Apalagi, dalam hasil penelitian dan kajian yang dilakukan Dinas PUPR, ada beberapa syarat yang tidak terpenuhi.

"Di antaranya terdapat ketidaksesuaian dasar aturan bangunan, khususnya tekait tinggi bangunan dan posisi derat kemiringan bangunan dari ruas jalan," jelas Alexander.

Ada pun uang yang diduga diberikan ON kepada HS melalui Sekretaris Pribadi merangkap ajudan Hariyadi, Triyanto Budi Yuwono serta Kepala Dinas Penanaman Modal dan PTSP Pemkot Yogyakarta Nurwidhihartana mencapai Rp50 juta.

"HS yang mengetahui ada kendala tersebut, kemudian menerbitkan surat rekomendasi yang mengakomodir permohonan ON dengan menyetujui tinggi bangunan melebihi batas aturan maksimal sehingga IMB dapat diterbitkan," ungkapnya.

Setelah terbit IMB pada Kamis, 2 Juni lalu, Oon kemudian datang ke Yogyakarta untuk bertemu di rumah dinas Haryadi.
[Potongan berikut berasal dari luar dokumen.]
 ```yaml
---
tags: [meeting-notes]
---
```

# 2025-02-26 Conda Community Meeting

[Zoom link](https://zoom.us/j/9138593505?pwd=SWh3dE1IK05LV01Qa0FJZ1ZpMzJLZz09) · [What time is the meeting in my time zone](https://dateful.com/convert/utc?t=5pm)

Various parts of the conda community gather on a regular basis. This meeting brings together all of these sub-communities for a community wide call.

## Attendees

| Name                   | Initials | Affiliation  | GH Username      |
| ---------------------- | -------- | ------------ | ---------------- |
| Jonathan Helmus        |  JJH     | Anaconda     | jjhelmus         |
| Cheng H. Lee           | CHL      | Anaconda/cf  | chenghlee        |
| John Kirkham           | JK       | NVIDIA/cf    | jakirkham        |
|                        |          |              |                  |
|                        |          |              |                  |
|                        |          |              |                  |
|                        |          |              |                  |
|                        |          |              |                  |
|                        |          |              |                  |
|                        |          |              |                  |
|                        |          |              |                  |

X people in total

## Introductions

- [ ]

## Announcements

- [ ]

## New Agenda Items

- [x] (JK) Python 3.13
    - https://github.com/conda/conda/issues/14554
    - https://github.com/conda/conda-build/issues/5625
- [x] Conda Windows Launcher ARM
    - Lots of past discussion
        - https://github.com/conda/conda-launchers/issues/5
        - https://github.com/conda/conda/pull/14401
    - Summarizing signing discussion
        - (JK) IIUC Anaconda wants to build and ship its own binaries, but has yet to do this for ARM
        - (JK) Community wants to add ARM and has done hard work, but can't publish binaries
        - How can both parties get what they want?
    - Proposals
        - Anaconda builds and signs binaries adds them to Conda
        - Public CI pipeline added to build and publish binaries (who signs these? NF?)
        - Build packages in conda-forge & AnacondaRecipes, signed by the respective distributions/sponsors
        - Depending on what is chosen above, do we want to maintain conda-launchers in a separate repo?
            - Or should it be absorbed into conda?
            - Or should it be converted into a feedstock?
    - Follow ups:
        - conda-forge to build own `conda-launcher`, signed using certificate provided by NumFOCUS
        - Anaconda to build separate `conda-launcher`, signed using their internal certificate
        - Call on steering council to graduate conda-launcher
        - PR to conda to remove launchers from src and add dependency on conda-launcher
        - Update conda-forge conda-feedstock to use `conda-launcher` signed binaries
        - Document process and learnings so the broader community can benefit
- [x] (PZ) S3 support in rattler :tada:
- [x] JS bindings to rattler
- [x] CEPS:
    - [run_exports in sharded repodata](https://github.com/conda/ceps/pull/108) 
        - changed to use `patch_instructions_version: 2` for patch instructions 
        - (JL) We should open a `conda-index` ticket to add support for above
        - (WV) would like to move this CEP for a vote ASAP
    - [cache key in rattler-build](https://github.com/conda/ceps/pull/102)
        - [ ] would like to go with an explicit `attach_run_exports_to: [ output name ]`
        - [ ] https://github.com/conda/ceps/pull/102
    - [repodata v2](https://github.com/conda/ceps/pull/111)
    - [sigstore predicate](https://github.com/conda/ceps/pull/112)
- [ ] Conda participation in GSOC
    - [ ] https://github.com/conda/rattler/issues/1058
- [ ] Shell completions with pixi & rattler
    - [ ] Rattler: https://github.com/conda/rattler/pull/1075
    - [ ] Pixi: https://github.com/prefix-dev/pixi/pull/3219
Dari pertemuan itu, kemudian dia menyerahkan uang sejumlah 27.258 dolar Amerika Serikat dalam sebuah tas kertas atau goodie bag berwarna cokelat.

Uang ini yang kemudian disita oleh penyidik sebagai bukti dalam operasi tangkap tangan (OTT) yang kemudian menjerat Hariyadi.

Diberitakan sebelumnya, KPK menetapkan Hariyadi bersama dua anak buahnya yaitu Kepala Dinas Penanaman Modal dan PTSP Pemkot Yogyakarta Nurwidhihartana dan Sekretaris Pribadi merangkap ajudan Hariyadi, Triyanto Budi Yuwono.

Akibat perbuatannya, mereka disangka melanggar Pasal 12 huruf a atau Pasal 12 huruf b atau Pasal 11 Undang-Undang Nomor 31 tahun 1999 sebagaimana telah diubah dengan Undang-Undang Nomor 20 Tahun 2001 tentang Perubahan Atas Undang-Undang Nomor 31 Tahun 1999 tentang Pemberantasan Tindak Pidana Korupsi Jo Pasal 55 ayat (1) ke 1 KUHP.

Sementara selaku pemberi, Oon disangka melanggar Pasal 5 ayat (1) huruf a atau b atau Pasal 13 Undang-Undang Nomor 31 Tahun 1999 tentang Pemberantasan Tindak Pidana Korupsi sebagaimana telah diubah dengan Undang-Undang Nomor 20 Tahun 2001 tentang Perubahan Atas UndangUndang Nomor 31 Tahun 1999 tentang Pemberantasan Tindak Pidana Korupsi Jo Pasal 55 ayat (1) ke 1 KUHP.